→ **Exercise brief**: Taking the records line by line, how many lines contain the word "Monstro"? Answer with the number only.
[Data under study Boundary: Start]
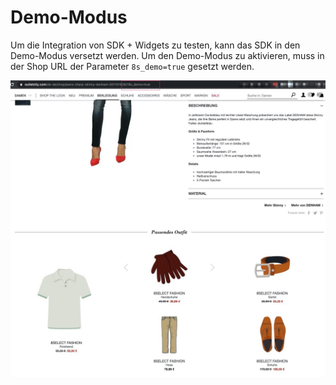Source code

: # Demo-Modus

Um die Integration von SDK + Widgets zu testen, kann das SDK in den Demo-Modus versetzt werden. Um den Demo-Modus zu aktivieren, muss in der Shop URL der Parameter `8s_demo=true` gesetzt werden.

![](../../.gitbook/assets/demo-mode.jpg)

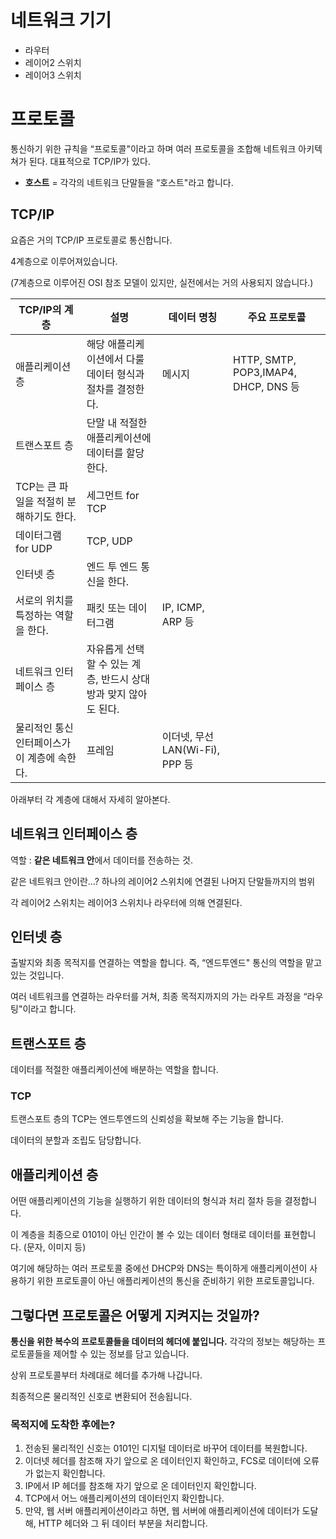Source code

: # 네트워크 기기

- 라우터
- 레이어2 스위치
- 레이어3 스위치

# 프로토콜

 통신하기 위한 규칙을 “프로토콜"이라고 하며 여러 프로토콜을 조합해 네트워크 아키텍쳐가 된다. 대표적으로 TCP/IP가 있다.

 * **호스트** = 각각의 네트워크 단말들을 “호스트"라고 합니다.

## TCP/IP

요즘은 거의 TCP/IP 프로토콜로 통신합니다.

4계층으로 이루어져있습니다.

(7계층으로 이루어진 OSI 참조 모델이 있지만, 실전에서는 거의 사용되지 않습니다.)

| TCP/IP의 계층 | 설명 | 데이터 명칭 | 주요 프로토콜 |
| --- | --- | --- | --- |
| 애플리케이션 층 | 해당 애플리케이션에서 다룰 데이터 형식과 절차를 결정한다. | 메시지 | HTTP, SMTP, POP3,IMAP4, DHCP, DNS 등 |
| 트랜스포트 층 | 단말 내 적절한 애플리케이션에 데이터를 할당한다.
TCP는 큰 파일을 적절히 분해하기도 한다. | 세그먼트 for TCP
데이터그램 for UDP | TCP, UDP |
| 인터넷 층 | 엔드 투 엔드 통신을 한다.
서로의 위치를 특정하는 역할을 한다. | 패킷 또는 데이터그램 | IP, ICMP, ARP 등 |
| 네트워크 인터페이스 층 | 자유롭게 선택할 수 있는 계층, 반드시 상대방과 맞지 않아도 된다.
물리적인 통신 인터페이스가 이 계층에 속한다. | 프레임 | 이더넷, 무선 LAN(Wi-Fi), PPP 등 |

아래부터 각 계층에 대해서 자세히 알아본다.

## 네트워크 인터페이스 층

역할 : **같은 네트워크 안**에서 데이터를 전송하는 것.

같은 네트워크 안이란...? 하나의 레이어2 스위치에 연결된 나머지 단말들까지의 범위

각 레이어2 스위치는 레이어3 스위치나 라우터에 의해 연결된다.

## 인터넷 층

출발지와 최종 목적지를 연결하는 역할을 합니다. 즉, “엔드투엔드" 통신의 역할을 맡고 있는 것입니다.

여러 네트워크를 연결하는 라우터를 거쳐, 최종 목적지까지의 가는 라우트 과정을 “라우팅"이라고 합니다.

## 트랜스포트 층

데이터를 적절한 애플리케이션에 배분하는 역할을 합니다.

### TCP

트랜스포트 층의 TCP는 엔드투엔드의 신뢰성을 확보해 주는 기능을 합니다.

데이터의 분할과 조립도 담당합니다.

## 애플리케이션 층

어떤 애플리케이션의 기능을 실행하기 위한 데이터의 형식과 처리 절차 등을 결정합니다.

이 계층을 최종으로 0101이 아닌 인간이 볼 수 있는 데이터 형태로 데이터를 표현합니다. (문자, 이미지 등)

여기에 해당하는 여러 프로토콜 중에선 DHCP와 DNS는 특이하게 애플리케이션이 사용하기 위한 프로토콜이 아닌 애플리케이션의 통신을 준비하기 위한 프로토콜입니다.

## 그렇다면 프로토콜은 어떻게 지켜지는 것일까?

**통신을 위한 복수의 프로토콜들을 데이터의 헤더에 붙입니다.** 각각의 정보는 해당하는 프로토콜들을 제어할 수 있는 정보를 담고 있습니다.

상위 프로토콜부터 차례대로 헤더를 추가해 나갑니다.

최종적으론 물리적인 신호로 변환되어 전송됩니다.

### 목적지에 도착한 후에는?

1. 전송된 물리적인 신호는 0101인 디지털 데이터로 바꾸어 데이터를 복원합니다.
2. 이더넷 헤더를 참조해 자기 앞으로 온 데이터인지 확인하고, FCS로 데이터에 오류가 없는지 확인합니다.
3. IP에서 IP 헤더를 참조해 자기 앞으로 온 데이터인지 확인합니다.
4. TCP에서 어느 애플리케이션의 데이터인지 확인합니다.
5. 만약, 웹 서버 애플리케이션이라고 하면, 웹 서버에 애플리케이션에 데이터가 도달해, HTTP 헤더와 그 뒤 데이터 부분을 처리합니다.
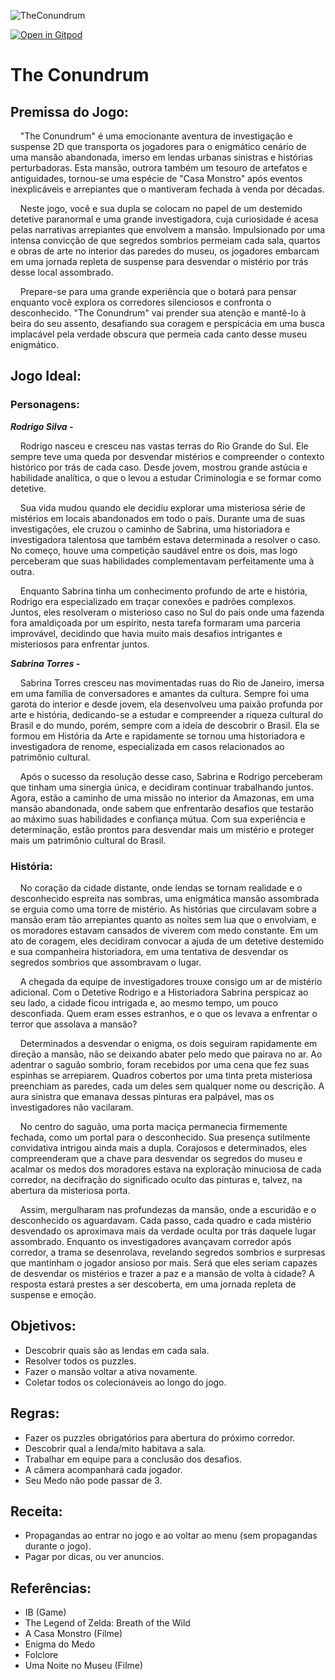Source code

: 
![TheConundrum](https://github.com/STB-Games/The-Conundrum/assets/141068586/423023a5-6b4f-4a94-aff6-264e6e0e167c)

[![Open in Gitpod](https://gitpod.io/button/open-in-gitpod.svg)](https://gitpod.io/new/#github.com/STB-Games/The-Conundrum)


# The Conundrum

## Premissa do Jogo:

&nbsp; &nbsp; "The Conundrum" é uma emocionante aventura de investigação e suspense 2D que transporta os jogadores para o enigmático cenário de uma mansão abandonada, imerso em lendas urbanas sinistras e histórias perturbadoras. Esta mansão, outrora também um tesouro de artefatos e antiguidades, tornou-se uma espécie de "Casa Monstro" após eventos inexplicáveis e arrepiantes que o mantiveram fechada à venda por décadas.

&nbsp; &nbsp; Neste jogo, você e sua dupla se colocam no papel de um destemido detetive paranormal e uma grande investigadora, cuja curiosidade é acesa pelas narrativas arrepiantes que envolvem a mansão. Impulsionado por uma intensa convicção de que segredos sombrios permeiam cada sala, quartos e obras de arte no interior das paredes do museu, os jogadores embarcam em uma jornada repleta de suspense para desvendar o mistério por trás desse local assombrado.

&nbsp; &nbsp; Prepare-se para uma grande experiência que o botará para pensar enquanto você explora os corredores silenciosos e confronta o desconhecido. "The Conundrum" vai prender sua atenção e mantê-lo à beira do seu assento, desafiando sua coragem e perspicácia em uma busca implacável pela verdade obscura que permeia cada canto desse museu enigmático.

## Jogo Ideal:

### Personagens:

  ***Rodrigo Silva -***
  
&nbsp; &nbsp; Rodrigo nasceu e cresceu nas vastas terras do Rio Grande do Sul. Ele sempre teve uma queda por desvendar mistérios e compreender o contexto histórico por trás de cada caso. Desde jovem, mostrou grande astúcia e habilidade analítica, o que o levou a estudar Criminologia e se formar como detetive.

&nbsp; &nbsp; Sua vida mudou quando ele decidiu explorar uma misteriosa série de mistérios em locais abandonados em todo o país. Durante uma de suas investigações, ele cruzou o caminho de Sabrina, uma historiadora e investigadora talentosa que também estava determinada a resolver o caso. No começo, houve uma competição saudável entre os dois, mas logo perceberam que suas habilidades complementavam perfeitamente uma à outra.
  
&nbsp; &nbsp; Enquanto Sabrina tinha um conhecimento profundo de arte e história, Rodrigo era especializado em traçar conexões e padrões complexos. Juntos, eles resolveram o  misterioso caso no Sul do país onde uma fazenda fora amaldiçoada por um espírito, nesta tarefa formaram uma parceria improvável, decidindo que havia muito mais desafios intrigantes e misteriosos para enfrentar juntos.
  
  ***Sabrina Torres -***
  
&nbsp; &nbsp; Sabrina Torres cresceu nas movimentadas ruas do Rio de Janeiro, imersa em uma família de conversadores e amantes da cultura. Sempre foi uma garota do interior e desde jovem, ela desenvolveu uma paixão profunda por arte e história, dedicando-se a estudar e compreender a riqueza cultural do Brasil e do mundo, porém, sempre com a ideía de descobrir o Brasil. Ela se formou em História da Arte e rapidamente se tornou uma historiadora e investigadora de renome, especializada em casos relacionados ao patrimônio cultural.
  
&nbsp; &nbsp; Após o sucesso da resolução desse caso, Sabrina e Rodrigo perceberam que tinham uma sinergia única, e decidiram continuar trabalhando juntos. Agora, estão a caminho de uma missão no interior da Amazonas, em uma mansão abandonada, onde sabem que enfrentarão desafios que testarão ao máximo suas habilidades e confiança mútua. Com sua experiência e determinação, estão prontos para desvendar mais um mistério e proteger mais um patrimônio cultural do Brasil.

###  História:

&nbsp; &nbsp; No coração da cidade distante, onde lendas se tornam realidade e o desconhecido espreita nas sombras, uma enigmática mansão assombrada se erguia como uma torre de mistério. As histórias que circulavam sobre a mansão eram tão arrepiantes quanto as noites sem lua que o envolviam, e os moradores estavam cansados de viverem com medo constante. Em um ato de coragem, eles decidiram convocar a ajuda de um detetive destemido e sua companheira historiadora, em uma tentativa de desvendar os segredos sombrios que assombravam o lugar.

&nbsp; &nbsp; A chegada da equipe de investigadores trouxe consigo um ar de mistério adicional. Com o Detetive Rodrigo e a Historiadora Sabrina perspicaz ao seu lado, a cidade ficou intrigada e, ao mesmo tempo, um pouco desconfiada. Quem eram esses estranhos, e o que os levava a enfrentar o terror que assolava a mansão?

&nbsp; &nbsp; Determinados a desvendar o enigma, os dois seguiram rapidamente em direção a mansão, não se deixando abater pelo medo que pairava no ar. Ao adentrar o saguão sombrio, foram recebidos por uma cena que fez suas espinhas se arrepiarem. Quadros cobertos por uma tinta preta misteriosa preenchiam as paredes, cada um deles sem qualquer nome ou descrição. A aura sinistra que emanava dessas pinturas era palpável, mas os investigadores não vacilaram.

&nbsp; &nbsp; No centro do saguão, uma porta maciça permanecia firmemente fechada, como um portal para o desconhecido. Sua presença sutilmente convidativa intrigou ainda mais a dupla. Corajosos e determinados, eles compreenderam que a chave para desvendar os segredos do museu e acalmar os medos dos moradores estava na exploração minuciosa de cada corredor, na decifração do significado oculto das pinturas e, talvez, na abertura da misteriosa porta.

&nbsp; &nbsp; Assim, mergulharam nas profundezas da mansão, onde a escuridão e o desconhecido os aguardavam. Cada passo, cada quadro e cada mistério desvendado os aproximava mais da verdade oculta por trás daquele lugar assombrado. Enquanto os investigadores avançavam corredor após corredor, a trama se desenrolava, revelando segredos sombrios e surpresas que mantinham o jogador ansioso por mais. Será que eles seriam capazes de desvendar os mistérios e trazer a paz e a mansão de volta à cidade? A resposta estará prestes a ser descoberta, em uma jornada repleta de suspense e emoção.

## Objetivos:

* Descobrir quais são as lendas em cada sala.
* Resolver todos os puzzles.
* Fazer o mansão voltar a ativa novamente. 
* Coletar todos os colecionáveis ao longo do jogo.

## Regras:

* Fazer os puzzles obrigatórios para abertura do próximo corredor.
* Descobrir qual a lenda/mito habitava a sala.
* Trabalhar em equipe para a conclusão dos desafios.
* A câmera acompanhará cada jogador.
* Seu Medo não pode passar de 3.

## Receita:

* Propagandas ao entrar no jogo e ao voltar ao menu (sem propagandas durante o jogo).
* Pagar por dicas, ou ver anuncios.

## Referências:

* IB (Game)
* The Legend of Zelda: Breath of the Wild
* A Casa Monstro (Filme)
* Enigma do Medo
* Folclore
* Uma Noite no Museu (Filme)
[Data under study Boundary: End]
→ **Solution for this problem**: 2